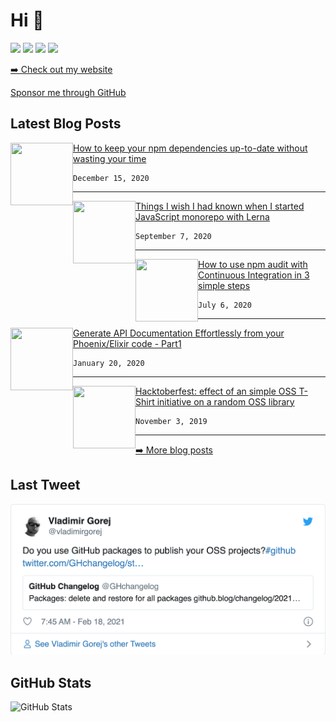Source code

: <h1>Hi 👋</h1>
<p><a href="https://www.twitter.com/vladimirgorej"><img src="https://img.shields.io/badge/twitter-%231DA1F2.svg?&style=for-the-badge&logo=twitter&logoColor=white" height=25></a> <a href="https://www.linkedin.com/in/vladimirgorej"><img src="https://img.shields.io/badge/linkedin-%230077B5.svg?&style=for-the-badge&logo=linkedin&logoColor=white" height=25></a> <a href="https://medium.com/@vladimirgorej"><img src="https://img.shields.io/badge/medium-%2312100E.svg?&style=for-the-badge&logo=medium&logoColor=white" height=25></a> <a href="https://dev.to/char0n"><img src="https://img.shields.io/badge/DEV.TO-%230A0A0A.svg?&style=for-the-badge&logo=dev-dot-to&logoColor=white" height=25></a></p>
<p><a href="http://vladimirgorej.com/">➡️ Check out my website</a></p>
  <a href="https://github.com/sponsors/char0n" target="_blank" rel="noreferrer nofollow">
      Sponsor me through GitHub
    </a>
<h2>Latest Blog Posts</h2>
<p><a href="https://www.linkedin.com/pulse/how-keep-your-npm-dependencies-up-to-date-without-wasting-gorej?trk=portfolio_article-card_title" target="_blank" rel="noreferrer nofollow"><img align="left" width="100" height="100" src="https://media-exp1.licdn.com/dms/image/C4D12AQHJqeVq0GQCXg/article-cover_image-shrink_600_2000/0/1605983118490?e=1619654400&v=beta&t=bLAFy6HNrpbvM86hhL69QmN3-jQyrKuzhLyVfa73rM4"></a></p>
<p><a href="https://www.linkedin.com/pulse/how-keep-your-npm-dependencies-up-to-date-without-wasting-gorej?trk=portfolio_article-card_title">How to keep your npm dependencies up-to-date without wasting your time </a></p>
<pre><code>December 15, 2020
</code></pre>
<hr>
<p><a href="https://www.linkedin.com/pulse/things-i-wish-had-known-when-started-javascript-monorepo-gorej?trk=portfolio_article-card_title" target="_blank" rel="noreferrer nofollow"><img align="left" width="100" height="100" src="https://media-exp1.licdn.com/dms/image/C4D12AQFsMUk8jSHJeg/article-cover_image-shrink_600_2000/0/1599334464464?e=1619654400&v=beta&t=lKc1KQjYsraCSocb1Jgak9s-W-4hd9LEtSPx4rHqbAU"></a></p>
<p><a href="https://www.linkedin.com/pulse/things-i-wish-had-known-when-started-javascript-monorepo-gorej?trk=portfolio_article-card_title">Things I wish I had known when I started JavaScript monorepo with Lerna</a></p>
<pre><code>September 7, 2020
</code></pre>
<hr>
<p><a href="https://www.linkedin.com/pulse/how-use-npm-audit-continuous-integration-3-simple-steps-gorej?trk=portfolio_article-card_title" target="_blank" rel="noreferrer nofollow"><img align="left" width="100" height="100" src="https://media-exp1.licdn.com/dms/image/C4D12AQF89tAznrEA0Q/article-cover_image-shrink_600_2000/0/1593872507953?e=1619654400&v=beta&t=OKfBGd-CYePdPKvUWY6m9K5V95yAUkvneDY-p_ZCozo"></a></p>
<p><a href="https://www.linkedin.com/pulse/how-use-npm-audit-continuous-integration-3-simple-steps-gorej?trk=portfolio_article-card_title">How to use npm audit with Continuous Integration in 3 simple steps</a></p>
<pre><code>July 6, 2020
</code></pre>
<hr>
<p><a href="https://www.linkedin.com/pulse/generate-api-documentation-effortlessly-from-your-code-vladim%C3%ADr-gorej?trk=portfolio_article-card_title" target="_blank" rel="noreferrer nofollow"><img align="left" width="100" height="100" src="https://media-exp1.licdn.com/dms/image/C4D12AQHCuLhBidbGLQ/article-cover_image-shrink_600_2000/0/1578165854729?e=1619654400&v=beta&t=5ot_D15V7YR1Xsz7sW82P2XF2G1mef26O601MNCQimk"></a></p>
<p><a href="https://www.linkedin.com/pulse/generate-api-documentation-effortlessly-from-your-code-vladim%C3%ADr-gorej?trk=portfolio_article-card_title">Generate API Documentation  Effortlessly from your Phoenix/Elixir code - Part1</a></p>
<pre><code>January 20, 2020
</code></pre>
<hr>
<p><a href="https://www.linkedin.com/pulse/hacktoberfest-effect-simple-oss-t-shirt-initiative-random-gorej?trk=portfolio_article-card_title" target="_blank" rel="noreferrer nofollow"><img align="left" width="100" height="100" src="https://media-exp1.licdn.com/dms/image/C4D12AQFWhuhFGTSoKw/article-cover_image-shrink_600_2000/0/1572775853599?e=1619654400&v=beta&t=TFvLSYZTbU0mVgPOHNcD9HQ4-IRGvroYuLKHCqMZX7M"></a></p>
<p><a href="https://www.linkedin.com/pulse/hacktoberfest-effect-simple-oss-t-shirt-initiative-random-gorej?trk=portfolio_article-card_title">Hacktoberfest: effect of an simple OSS T-Shirt initiative on a random OSS library</a></p>
<pre><code>November 3, 2019
</code></pre>
<hr>
<p><a href="https://www.linkedin.com/today/author/vladimirgorej?trk=author-info__article-link">➡️ More blog posts</a></p>
<h2>Last Tweet</h2>
<p><a href="https://www.twitter.com/vladimirgorej"><img src="https://raw.githubusercontent.com/char0n/char0n/main/tweet.png" width="600"></a></p>
<h2>GitHub Stats</h2>
<p><img src="https://github-readme-stats.vercel.app/api?username=char0n&amp;show_icons=true" alt="GitHub Stats"></p>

===

EXERCISE
From the entries above, tally every line holding the string "javascript". Give only the count.

PROBLEM SOLUTION
2